何せパソコンなんて学校の授業かお姉ちゃんに貸してもらって買い物をするかのどちらかだったからだ。
「ええと…… 攻撃!」
コマンドを入力して剣を振り下ろす。
『ピギャアアッ!』
ドロドロした青いアメーバ状のスライムを撃破、私の目の前から消滅した。
「つ、次は……」
私は方向転換する。
だけど方向転換するもコマンド入力するも一々キーボードを見なきゃいけなかった。
皆は相当慣れてるんだろう、互角以上に戦っていた。だけど私はモンスターにでは無くパソコンに悪戦苦闘だった。
周囲の人達は戦い慣れしていた。
「百烈拳っ!」
「閃光突きっ!」
私と同じタイプの戦士の人達が必殺技でモンスターを仕留めた。
まだ気合い斬りすら覚えていなかった私にとって羨ましかった。
「エミル・ハイパーストロングダイナマイトクラッシャァァアアア――――ッ!」
「邪悪なる者達よ、永久の眠りにつけ! エターナル・ブリザードっ!」
中にはとんでもない名前の技や魔法を叫ぶ者もいた。
お姉ちゃんから技や魔法の名前を変えられると聞いたけど、さすがにこう言う名前をつけようとは思わなかった。
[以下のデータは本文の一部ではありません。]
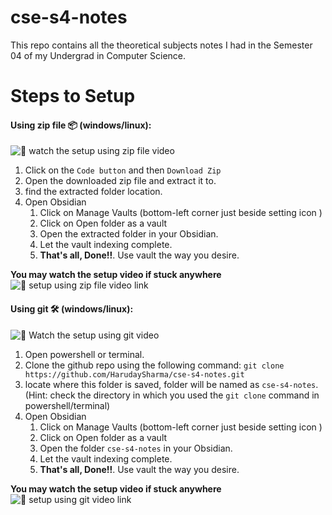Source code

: # cse-s4-notes
This repo contains all the theoretical subjects notes I had in the Semester 04 of my Undergrad in Computer Science.

# Steps to Setup

#### Using zip file 📦 (windows/linux):

![🔗 watch the setup using zip file video](https://github.com/HarudaySharma/cse-s4-notes/issues/2)

1. Click on the `Code button` and then `Download Zip`
2. Open the downloaded zip file and extract it to.
3. find the extracted folder location.
4. Open Obsidian
    1. Click on Manage Vaults (bottom-left corner just beside setting icon )
    2. Click on Open folder as a vault
    3. Open the extracted folder in your Obsidian.
    4. Let the vault indexing complete.
    5. **That's all, Done!!**. Use vault the way you desire.

**You may watch the setup video if stuck anywhere** ![🔗 setup using zip file video link](https://github.com/HarudaySharma/cse-s4-notes/issues/2)


#### Using git 🛠️ (windows/linux):

![🔗 Watch the setup using git video](https://github.com/HarudaySharma/cse-s4-notes/issues/1)

1. Open powershell or terminal.
2. Clone the github repo using the following command: `git clone https://github.com/HarudaySharma/cse-s4-notes.git`
3. locate where this folder is saved, folder will be named as `cse-s4-notes`. (Hint: check the directory in which you used the `git clone` command in powershell/terminal)
4. Open Obsidian
    1. Click on Manage Vaults (bottom-left corner just beside setting icon )
    2. Click on Open folder as a vault
    3. Open the folder `cse-s4-notes` in your Obsidian.
    4. Let the vault indexing complete.
    5. **That's all, Done!!**. Use vault the way you desire.

**You may watch the setup video if stuck anywhere** ![🔗 setup using git video link](https://github.com/HarudaySharma/cse-s4-notes/issues/1)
戦い続けていれば当然体力も減って来る、いくら戦士で体力や防御力はあっても攻撃を受け続ければライフは減って来る。
「ううっ、そろそろヤバいなぁ」
HPのゲージがかなり少なくなっていた。
私は周囲を見ると遠くの方に白いテントが見えた。
このクエストにも安全地帯と言う物がいくつかあって、それがそのテントだった。
この簡易施設に入るとそこには20人近くのユーザー達が休憩していた。
「満員か……」
表のグラフィックは人が2〜3人分入れるくらいの大きさだったのだが、内部にはとても大きく、何人ものユーザー達が列を作って並んでいた。
「ここに並べばいいのね」
私も列に並ぶ。
ゲームで補給と回復自体大した時間はかからない、よく他のゲームで一晩休んで全回復ってのはあるけど、実際のかかる時間は数秒だ。
あっという間に私の番になった。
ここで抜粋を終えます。